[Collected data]
------------
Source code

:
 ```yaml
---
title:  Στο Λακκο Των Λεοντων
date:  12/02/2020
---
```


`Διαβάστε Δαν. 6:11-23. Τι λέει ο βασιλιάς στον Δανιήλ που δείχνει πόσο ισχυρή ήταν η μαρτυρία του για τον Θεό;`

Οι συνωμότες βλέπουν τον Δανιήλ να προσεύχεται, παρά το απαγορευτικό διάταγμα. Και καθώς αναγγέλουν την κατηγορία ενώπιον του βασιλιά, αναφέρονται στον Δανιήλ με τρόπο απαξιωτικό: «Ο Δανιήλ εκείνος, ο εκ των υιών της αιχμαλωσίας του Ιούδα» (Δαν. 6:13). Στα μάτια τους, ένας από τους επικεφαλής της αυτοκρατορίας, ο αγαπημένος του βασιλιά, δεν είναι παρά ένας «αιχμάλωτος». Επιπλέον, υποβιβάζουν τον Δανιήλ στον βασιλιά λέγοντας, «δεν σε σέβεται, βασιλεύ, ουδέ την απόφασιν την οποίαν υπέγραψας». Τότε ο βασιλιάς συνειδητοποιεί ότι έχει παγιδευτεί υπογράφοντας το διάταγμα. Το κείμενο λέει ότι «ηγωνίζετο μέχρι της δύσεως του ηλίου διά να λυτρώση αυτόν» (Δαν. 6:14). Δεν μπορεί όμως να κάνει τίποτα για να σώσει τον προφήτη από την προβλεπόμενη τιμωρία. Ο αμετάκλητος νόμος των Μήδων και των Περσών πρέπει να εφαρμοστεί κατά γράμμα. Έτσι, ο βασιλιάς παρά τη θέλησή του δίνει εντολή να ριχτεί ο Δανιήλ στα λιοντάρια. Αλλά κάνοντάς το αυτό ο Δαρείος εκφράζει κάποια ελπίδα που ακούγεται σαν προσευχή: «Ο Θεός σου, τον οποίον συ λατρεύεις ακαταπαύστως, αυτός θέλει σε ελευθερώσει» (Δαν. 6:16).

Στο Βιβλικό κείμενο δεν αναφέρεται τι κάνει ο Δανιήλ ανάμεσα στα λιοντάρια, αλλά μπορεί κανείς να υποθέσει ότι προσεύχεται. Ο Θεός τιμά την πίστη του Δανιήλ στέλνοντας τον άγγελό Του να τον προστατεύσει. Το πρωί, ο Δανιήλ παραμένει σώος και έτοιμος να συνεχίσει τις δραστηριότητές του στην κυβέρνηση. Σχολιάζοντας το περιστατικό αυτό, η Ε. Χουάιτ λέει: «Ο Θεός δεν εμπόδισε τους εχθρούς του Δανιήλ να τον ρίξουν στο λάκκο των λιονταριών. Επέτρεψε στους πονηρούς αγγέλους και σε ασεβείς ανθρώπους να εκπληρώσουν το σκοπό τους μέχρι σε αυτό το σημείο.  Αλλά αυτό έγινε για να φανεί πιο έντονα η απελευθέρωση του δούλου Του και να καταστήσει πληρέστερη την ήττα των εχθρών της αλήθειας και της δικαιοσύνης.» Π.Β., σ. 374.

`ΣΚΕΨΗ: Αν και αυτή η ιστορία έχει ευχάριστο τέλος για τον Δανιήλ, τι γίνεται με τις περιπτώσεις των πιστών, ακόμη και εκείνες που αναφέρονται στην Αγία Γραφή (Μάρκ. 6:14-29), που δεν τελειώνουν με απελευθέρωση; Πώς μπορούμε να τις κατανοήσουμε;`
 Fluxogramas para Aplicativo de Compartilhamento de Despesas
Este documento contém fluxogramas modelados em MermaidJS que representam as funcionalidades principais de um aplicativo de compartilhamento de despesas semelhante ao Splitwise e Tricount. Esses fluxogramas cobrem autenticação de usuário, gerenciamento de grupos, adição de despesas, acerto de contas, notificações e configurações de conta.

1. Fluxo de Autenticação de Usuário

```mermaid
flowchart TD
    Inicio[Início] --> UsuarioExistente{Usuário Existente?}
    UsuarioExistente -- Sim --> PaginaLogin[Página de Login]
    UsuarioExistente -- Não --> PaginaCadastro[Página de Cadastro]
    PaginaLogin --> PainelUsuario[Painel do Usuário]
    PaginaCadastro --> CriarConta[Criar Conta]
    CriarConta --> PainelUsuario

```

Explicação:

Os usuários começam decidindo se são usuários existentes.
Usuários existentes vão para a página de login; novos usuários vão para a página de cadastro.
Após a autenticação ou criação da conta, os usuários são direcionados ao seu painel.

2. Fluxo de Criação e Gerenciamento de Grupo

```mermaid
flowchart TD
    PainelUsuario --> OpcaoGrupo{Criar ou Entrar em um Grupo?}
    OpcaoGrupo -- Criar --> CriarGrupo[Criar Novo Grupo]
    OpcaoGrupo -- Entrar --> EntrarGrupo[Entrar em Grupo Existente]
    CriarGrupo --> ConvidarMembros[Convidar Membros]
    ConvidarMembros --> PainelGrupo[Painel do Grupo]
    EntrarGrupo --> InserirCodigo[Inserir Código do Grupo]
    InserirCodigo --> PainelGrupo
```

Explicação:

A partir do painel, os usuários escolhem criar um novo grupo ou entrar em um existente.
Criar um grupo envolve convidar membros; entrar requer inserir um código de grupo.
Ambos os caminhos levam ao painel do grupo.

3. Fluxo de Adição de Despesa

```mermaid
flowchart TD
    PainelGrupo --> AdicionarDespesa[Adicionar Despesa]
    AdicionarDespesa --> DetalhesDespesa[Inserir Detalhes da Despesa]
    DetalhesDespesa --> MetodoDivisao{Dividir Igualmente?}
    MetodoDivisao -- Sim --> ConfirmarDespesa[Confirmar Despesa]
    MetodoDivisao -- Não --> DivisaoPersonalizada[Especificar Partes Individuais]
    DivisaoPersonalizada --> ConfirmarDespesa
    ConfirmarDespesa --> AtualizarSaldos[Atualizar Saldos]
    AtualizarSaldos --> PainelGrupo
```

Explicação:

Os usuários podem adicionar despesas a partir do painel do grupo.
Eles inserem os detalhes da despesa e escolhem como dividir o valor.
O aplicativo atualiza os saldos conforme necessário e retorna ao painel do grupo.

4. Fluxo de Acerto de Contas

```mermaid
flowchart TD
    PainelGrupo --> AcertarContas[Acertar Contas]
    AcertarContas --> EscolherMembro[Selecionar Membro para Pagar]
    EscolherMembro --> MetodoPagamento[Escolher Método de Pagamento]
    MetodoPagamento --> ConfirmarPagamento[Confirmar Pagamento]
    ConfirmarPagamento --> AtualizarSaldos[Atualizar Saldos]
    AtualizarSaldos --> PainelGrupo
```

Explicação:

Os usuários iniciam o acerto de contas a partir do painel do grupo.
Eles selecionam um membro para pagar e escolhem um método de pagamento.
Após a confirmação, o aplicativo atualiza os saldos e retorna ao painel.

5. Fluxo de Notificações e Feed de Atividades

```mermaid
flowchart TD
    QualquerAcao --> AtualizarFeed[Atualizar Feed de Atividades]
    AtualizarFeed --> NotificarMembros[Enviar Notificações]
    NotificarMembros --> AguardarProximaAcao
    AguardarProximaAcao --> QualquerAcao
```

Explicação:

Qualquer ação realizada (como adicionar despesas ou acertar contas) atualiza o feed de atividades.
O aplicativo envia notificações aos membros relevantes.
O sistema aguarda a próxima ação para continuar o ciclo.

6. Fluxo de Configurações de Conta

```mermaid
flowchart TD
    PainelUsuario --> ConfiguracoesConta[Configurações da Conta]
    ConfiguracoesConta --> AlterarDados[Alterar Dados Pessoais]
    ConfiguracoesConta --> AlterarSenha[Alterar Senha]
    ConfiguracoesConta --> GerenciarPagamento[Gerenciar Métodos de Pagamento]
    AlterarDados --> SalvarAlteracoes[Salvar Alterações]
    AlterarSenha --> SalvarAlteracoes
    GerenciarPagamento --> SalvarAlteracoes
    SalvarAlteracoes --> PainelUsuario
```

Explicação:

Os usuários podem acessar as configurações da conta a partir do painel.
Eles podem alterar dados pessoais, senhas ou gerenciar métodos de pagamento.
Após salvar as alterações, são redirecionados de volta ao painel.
------------
## [Requirement]
Using the data above, print exactly the lines from the line that contains "3. Fluxo de Adição de Despesa" through the line that contains "Após a confirmação, o", with both included.

## [Answer box]
3. Fluxo de Adição de Despesa

```mermaid
flowchart TD
    PainelGrupo --> AdicionarDespesa[Adicionar Despesa]
    AdicionarDespesa --> DetalhesDespesa[Inserir Detalhes da Despesa]
    DetalhesDespesa --> MetodoDivisao{Dividir Igualmente?}
    MetodoDivisao -- Sim --> ConfirmarDespesa[Confirmar Despesa]
    MetodoDivisao -- Não --> DivisaoPersonalizada[Especificar Partes Individuais]
    DivisaoPersonalizada --> ConfirmarDespesa
    ConfirmarDespesa --> AtualizarSaldos[Atualizar Saldos]
    AtualizarSaldos --> PainelGrupo
```

Explicação:

Os usuários podem adicionar despesas a partir do painel do grupo.
Eles inserem os detalhes da despesa e escolhem como dividir o valor.
O aplicativo atualiza os saldos conforme necessário e retorna ao painel do grupo.

4. Fluxo de Acerto de Contas

```mermaid
flowchart TD
    PainelGrupo --> AcertarContas[Acertar Contas]
    AcertarContas --> EscolherMembro[Selecionar Membro para Pagar]
    EscolherMembro --> MetodoPagamento[Escolher Método de Pagamento]
    MetodoPagamento --> ConfirmarPagamento[Confirmar Pagamento]
    ConfirmarPagamento --> AtualizarSaldos[Atualizar Saldos]
    AtualizarSaldos --> PainelGrupo
```

Explicação:

Os usuários iniciam o acerto de contas a partir do painel do grupo.
Eles selecionam um membro para pagar e escolhem um método de pagamento.
Após a confirmação, o aplicativo atualiza os saldos e retorna ao painel.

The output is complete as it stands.